Quick & Dirty: This is a great murder/mystery book that has good romance, heartbreak, and isn’t too scary.

Opening Sentence: Think about a moment, a little centimeter of time you’d happily exist in forever, if time could be laid out along the spine of a ruler.

The Review:

Olivia is 16 years old and has just recently flunked out of art school. A year ago her best friend was brutally murdered. Her mother is the one accused of murdering him, she is a schizophrenic that went off her medication and they say she didn’t know what she was doing. Lucas Stern and Olivia grew up together and were pretty much inseparable. Olivia was big into art and Stern was an amazing piano player. One week before Stern was murdered Olivia realized that she had more than friendship feelings for Stern but she never got a chance to tell him how she felt. The last time she saw Stern they shared a sweet moment together but it left her colorblind and now she can only see the world in shades of Grey. That’s why she dropped out of art school. How can she be an artist if she can’t see colors. Her life has pretty much turned upside-down and she doesn’t know how to move on from all the bad that has happened.

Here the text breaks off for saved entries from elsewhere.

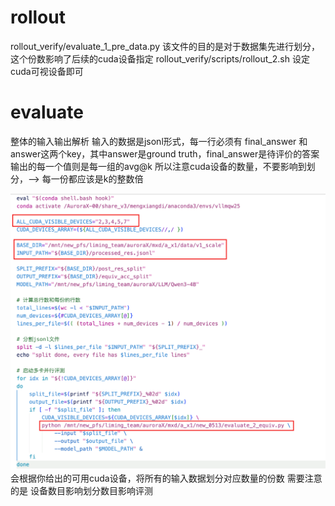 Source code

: # rollout
rollout_verify/evaluate_1_pre_data.py
该文件的目的是对于数据集先进行划分，这个份数影响了后续的cuda设备指定
rollout_verify/scripts/rollout_2.sh
设定cuda可视设备即可

# evaluate
整体的输入输出解析
输入的数据是jsonl形式，每一行必须有 final_answer 和 answer这两个key，其中answer是ground truth，final_answer是待评价的答案
输出的每一个值则是每一组的avg@k
所以注意cuda设备的数量，不要影响到划分，--> 每一份都应该是k的整数倍

![ce](assets/evaluate.jpg)
会根据你给出的可用cuda设备，将所有的输入数据划分对应数量的份数
需要注意的是 设备数目影响划分数目影响评测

It has almost been a year and her mother’s trial is only ten days away. She gets a surprise visit from Stern’s ghost and he tells her that her mother didn’t kill him. Olivia needs to find Stern’s real killer and the only clues she has are the inconsistent memories that Stern has from being alive. Together they try to piece together what really happened to him on that horrible night, before it’s too late for her mother. Along the way Olivia has to confront her feelings about the boy she lost forever and can never really get back.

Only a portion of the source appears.